Copy out the lines of the material that include the string "shared".

- Record set -
==================================================

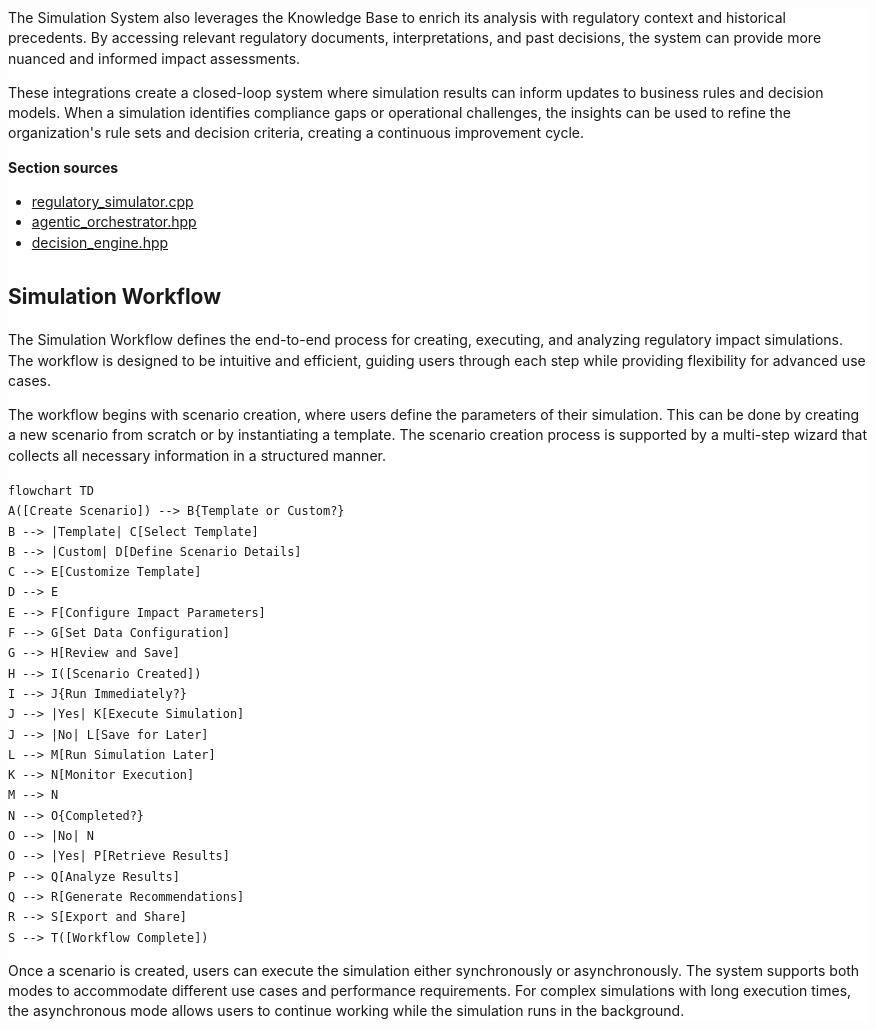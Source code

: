 The Simulation System also leverages the Knowledge Base to enrich its analysis with regulatory context and historical precedents. By accessing relevant regulatory documents, interpretations, and past decisions, the system can provide more nuanced and informed impact assessments.

These integrations create a closed-loop system where simulation results can inform updates to business rules and decision models. When a simulation identifies compliance gaps or operational challenges, the insights can be used to refine the organization's rule sets and decision criteria, creating a continuous improvement cycle.

**Section sources**
- [regulatory_simulator.cpp](file://shared/simulator/regulatory_simulator.cpp#L1-L935)
- [agentic_orchestrator.hpp](file://shared/agentic_brain/agentic_orchestrator.hpp#L1-L322)
- [decision_engine.hpp](file://shared/agentic_brain/decision_engine.hpp#L1-L140)

## Simulation Workflow

The Simulation Workflow defines the end-to-end process for creating, executing, and analyzing regulatory impact simulations. The workflow is designed to be intuitive and efficient, guiding users through each step while providing flexibility for advanced use cases.

The workflow begins with scenario creation, where users define the parameters of their simulation. This can be done by creating a new scenario from scratch or by instantiating a template. The scenario creation process is supported by a multi-step wizard that collects all necessary information in a structured manner.

```mermaid
flowchart TD
A([Create Scenario]) --> B{Template or Custom?}
B --> |Template| C[Select Template]
B --> |Custom| D[Define Scenario Details]
C --> E[Customize Template]
D --> E
E --> F[Configure Impact Parameters]
F --> G[Set Data Configuration]
G --> H[Review and Save]
H --> I([Scenario Created])
I --> J{Run Immediately?}
J --> |Yes| K[Execute Simulation]
J --> |No| L[Save for Later]
L --> M[Run Simulation Later]
K --> N[Monitor Execution]
M --> N
N --> O{Completed?}
O --> |No| N
O --> |Yes| P[Retrieve Results]
P --> Q[Analyze Results]
Q --> R[Generate Recommendations]
R --> S[Export and Share]
S --> T([Workflow Complete])
```

Once a scenario is created, users can execute the simulation either synchronously or asynchronously. The system supports both modes to accommodate different use cases and performance requirements. For complex simulations with long execution times, the asynchronous mode allows users to continue working while the simulation runs in the background.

==================================================

- Output for this task -
- [regulatory_simulator.cpp](file://shared/simulator/regulatory_simulator.cpp#L1-L935)
- [agentic_orchestrator.hpp](file://shared/agentic_brain/agentic_orchestrator.hpp#L1-L322)
- [decision_engine.hpp](file://shared/agentic_brain/decision_engine.hpp#L1-L140)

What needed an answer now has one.